Rebellion in Upper Canada
The 1837 rebellion in Upper Canada was a less violent, more limited affair than the insurrection that same year in neighbouring Lower Canada, although its leaders, including William Lyon Mackenzie, were no less serious in their demands for democratic reform, and an end to the rule of a privileged oligarchy.
March 12, 1795
Birth of William Lyon Mackenzie
William Lyon Mackenzie, a central and controversial figure in pre-Confederation political life, was born at Dundee, Scot.
February 19, 1798
Birth of Sir Allan Napier MacNab
Politician Sir Allan Napier MacNab was born in Newark, Upper Canada. MacNab’s politics shifted from moderate conservatism to extreme by the 1837–38 rebellions. His knighthood was based on his suppression of the rebellions.
May 12, 1804
Birth of Robert Baldwin
Lawyer, politician and office-holder, Robert Baldwin was born in York (Toronto), Upper Canada. With Sir Louis-Hippolyte LaFontaine, Baldwin led the first responsible government in Canada.
June 08, 1826
Mackenzie's Office Raided
Members of the Family Compact raided the offices of William Lyon Mackenzie's newspaper, the Colonial Advocate, at York.
January 01, 1832
W.L. Mackenzie Re-elected
William Lyon Mackenzie was re-elected 119 votes to 1 after having been expelled from the Upper Canada Assembly for the fifth time.
December 05, 1837
Rebellion in Upper Canada
William Lyon Mackenzie led a rag-tag contingent of 800 men down Yonge Street toward Toronto.
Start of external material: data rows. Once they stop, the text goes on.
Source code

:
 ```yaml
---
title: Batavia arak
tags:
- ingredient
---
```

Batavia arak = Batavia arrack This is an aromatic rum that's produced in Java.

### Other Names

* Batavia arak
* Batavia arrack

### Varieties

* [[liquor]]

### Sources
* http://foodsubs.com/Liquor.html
Government loyalists dispersed the rebels with a few shots, ending Mackenzie's erratic attempt to overthrow the colonial government.
December 07, 1837
About 1000 government loyalists marched from Toronto to Montgomery's Tavern, where they easily routed Mackenzie's rebels.
December 07, 1837
John A. Macdonald and the Rebellion of 1837
John A. Macdonald's early professional career coincided with the rebellion in Upper Canada and subsequent border raids from the US. He was in Toronto in December 1837 where, as a militia private, he took part in the attack on the rebels at Montgomery's Tavern. In 1838, he attracted public notice by defending accused rebels, including Nils von Schoultz, leader of an attack on Prescott.
December 11, 1837
Corps of Negroes
In the early 19th century, few Upper Canada militia units included Blacks. When the Mackenzie Rebellion broke out, the government welcomed Black men into the provincial forces. On 11 December 1837, a militia order authorized Captains Thomas Runchey and James Sears to raise a "corps of Negroes." Four days later, approximately 50 Blacks had joined the corps.
December 29, 1837
A force of Upper Canadian militia found the Caroline moored at Schlosser and set it ablaze and then adrift over Niagara Falls.
March 06, 1838
Blacks in Upper Canada Publicly Praised
In the spring of 1838, Lieutenant-Governor Sir Francis Bond Head addressed the legislature to publicly praise Black Upper Canadians for their loyalty and service during the recent rebellions.
March 30, 1838
The Earl of Durham was appointed governor-in-chief of British North America and commissioner to investigate the causes of the rebellions. He served from May 29 to November 1.
April 12, 1838
Lount and Matthews Hanged
Samuel Lount and Peter Matthews were hanged for treason, at Toronto, for their roles in the Rebellion of 1837.
November 12, 1838
Battle of the Windmill
Colonel Nils Von Schoultz ran the schooner Charlotte aground some miles below Prescott, and took up a position in a windmill and several stone houses nearby. Canadian militia pounded the windmill and resistance collapsed on November 16.
July 23, 1840
Act of Union Assent
The Act of Union joining Upper and Lower Canada received royal assent in England. It came into effect on 10 February 1841.
February 10, 1841
Act of Union in Effect
The Act of Union came into effect, uniting Upper and Lower Canada into the Province of Canada, a legislative union with 84 members divided equally between Canada East and Canada West.
August 08, 1862
Death of Sir Allan Napier MacNab
Politician and soldier Sir Allan Napier MacNab died in Hamilton, Canada West. As a teenager, MacNab fought in the War of 1812. Before becoming an esteemed politician, MacNab tried his hand at acting, carpentry and land speculation.